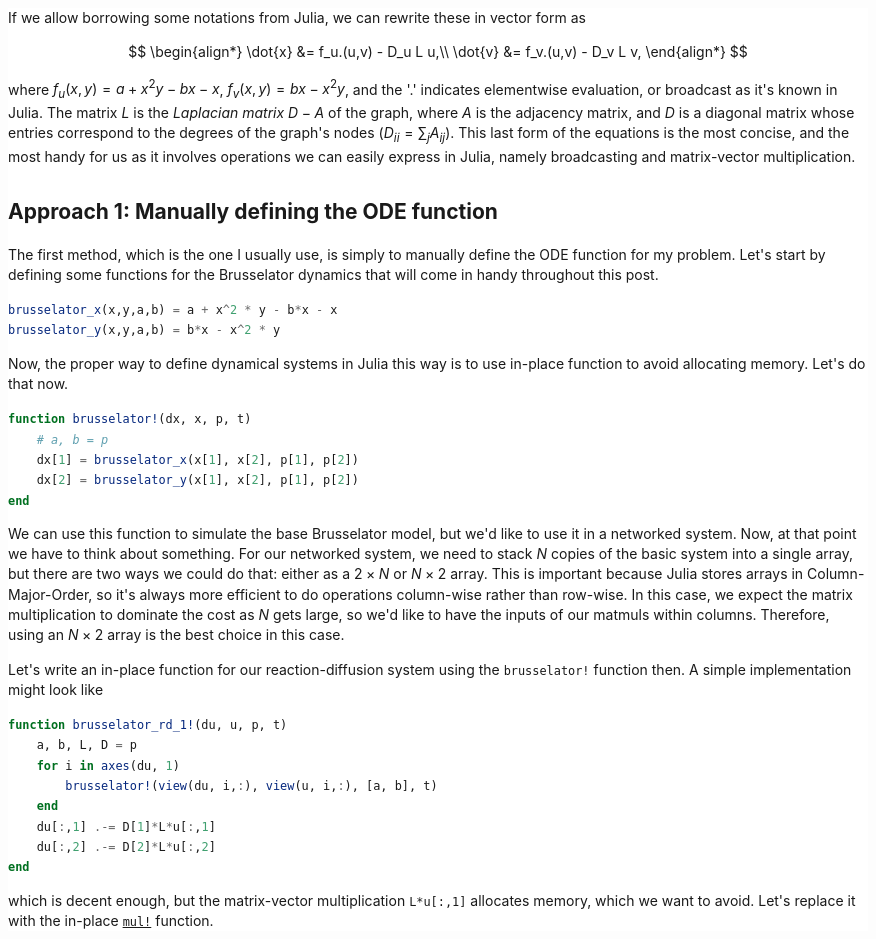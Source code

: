 If we allow borrowing some notations from Julia, we can rewrite these in vector form as

$$ \begin{align*}
\dot{x} &= f_u.(u,v) - D_u L u,\\
\dot{v} &= f_v.(u,v) - D_v L v,
\end{align*} $$

where $f_u(x,y) = a + x^2 y - bx - x$, $f_v(x,y) = bx - x^2 y$, and the '.' indicates elementwise evaluation, or broadcast as it's known in Julia. The matrix $L$ is the *Laplacian matrix* $D-A$ of the graph, where $A$ is the adjacency matrix, and $D$ is a diagonal matrix whose entries correspond to the degrees of the graph's nodes ($D_{ii} = \sum_j A_{ij}$). This last form of the equations is the most concise, and the most handy for us as it involves operations we can easily express in Julia, namely broadcasting and matrix-vector multiplication.

## Approach 1: Manually defining the ODE function

The first method, which is the one I usually use, is simply to manually define the ODE function for my problem. Let's start by defining some functions for the Brusselator dynamics that will come in handy throughout this post.

```julia
brusselator_x(x,y,a,b) = a + x^2 * y - b*x - x
brusselator_y(x,y,a,b) = b*x - x^2 * y
```

Now, the proper way to define dynamical systems in Julia this way is to use in-place function to avoid allocating memory. Let's do that now.

```julia
function brusselator!(dx, x, p, t)
    # a, b = p
    dx[1] = brusselator_x(x[1], x[2], p[1], p[2])
    dx[2] = brusselator_y(x[1], x[2], p[1], p[2])
end
```

We can use this function to simulate the base Brusselator model, but we'd like to use it in a networked system. Now, at that point we have to think about something. For our networked system, we need to stack $N$ copies of the basic system into a single array, but there are two ways we could do that: either as a $2 \times N$ or $N \times 2$ array. This is important because Julia stores arrays in Column-Major-Order, so it's always more efficient to do operations column-wise rather than row-wise. In this case, we expect the matrix multiplication to dominate the cost as $N$ gets large, so we'd like to have the inputs of our matmuls within columns. Therefore, using an $N \times 2$ array is the best choice in this case.

Let's write an in-place function for our reaction-diffusion system using the `brusselator!` function then. A simple implementation might look like

```julia
function brusselator_rd_1!(du, u, p, t)
    a, b, L, D = p
    for i in axes(du, 1)
        brusselator!(view(du, i,:), view(u, i,:), [a, b], t)
    end
    du[:,1] .-= D[1]*L*u[:,1]
    du[:,2] .-= D[2]*L*u[:,2]
end
```
which is decent enough, but the matrix-vector multiplication `L*u[:,1]` allocates memory, which we want to avoid. Let's replace it with the in-place [`mul!`](https://docs.julialang.org/en/v1/stdlib/LinearAlgebra/#LinearAlgebra.mul!) function.


[^coupling]: I've been [told](https://github.com/irregular-rhomboid/network-dynamics/issues/1#issuecomment-1571576405) that this actually hurts performance for such a simple system. I will postpone checking that for a later post with more comprehensive benchmarks.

· · · ·

◆ Work to complete ◆
Output each record above exactly; omit the images.

◆ Answer to the problem ◆
Source code

: If we allow borrowing some notations from Julia, we can rewrite these in vector form as

$$ \begin{align*}
\dot{x} &= f_u.(u,v) - D_u L u,\\
\dot{v} &= f_v.(u,v) - D_v L v,
\end{align*} $$

where $f_u(x,y) = a + x^2 y - bx - x$, $f_v(x,y) = bx - x^2 y$, and the '.' indicates elementwise evaluation, or broadcast as it's known in Julia. The matrix $L$ is the *Laplacian matrix* $D-A$ of the graph, where $A$ is the adjacency matrix, and $D$ is a diagonal matrix whose entries correspond to the degrees of the graph's nodes ($D_{ii} = \sum_j A_{ij}$). This last form of the equations is the most concise, and the most handy for us as it involves operations we can easily express in Julia, namely broadcasting and matrix-vector multiplication.

## Approach 1: Manually defining the ODE function

The first method, which is the one I usually use, is simply to manually define the ODE function for my problem. Let's start by defining some functions for the Brusselator dynamics that will come in handy throughout this post.

```julia
brusselator_x(x,y,a,b) = a + x^2 * y - b*x - x
brusselator_y(x,y,a,b) = b*x - x^2 * y
```

Now, the proper way to define dynamical systems in Julia this way is to use in-place function to avoid allocating memory. Let's do that now.

```julia
function brusselator!(dx, x, p, t)
    # a, b = p
    dx[1] = brusselator_x(x[1], x[2], p[1], p[2])
    dx[2] = brusselator_y(x[1], x[2], p[1], p[2])
end
```

We can use this function to simulate the base Brusselator model, but we'd like to use it in a networked system. Now, at that point we have to think about something. For our networked system, we need to stack $N$ copies of the basic system into a single array, but there are two ways we could do that: either as a $2 \times N$ or $N \times 2$ array. This is important because Julia stores arrays in Column-Major-Order, so it's always more efficient to do operations column-wise rather than row-wise. In this case, we expect the matrix multiplication to dominate the cost as $N$ gets large, so we'd like to have the inputs of our matmuls within columns. Therefore, using an $N \times 2$ array is the best choice in this case.

Let's write an in-place function for our reaction-diffusion system using the `brusselator!` function then. A simple implementation might look like

```julia
function brusselator_rd_1!(du, u, p, t)
    a, b, L, D = p
    for i in axes(du, 1)
        brusselator!(view(du, i,:), view(u, i,:), [a, b], t)
    end
    du[:,1] .-= D[1]*L*u[:,1]
    du[:,2] .-= D[2]*L*u[:,2]
end
```
which is decent enough, but the matrix-vector multiplication `L*u[:,1]` allocates memory, which we want to avoid. Let's replace it with the in-place [`mul!`](https://docs.julialang.org/en/v1/stdlib/LinearAlgebra/#LinearAlgebra.mul!) function.


[^coupling]: I've been [told](https://github.com/irregular-rhomboid/network-dynamics/issues/1#issuecomment-1571576405) that this actually hurts performance for such a simple system. I will postpone checking that for a later post with more comprehensive benchmarks.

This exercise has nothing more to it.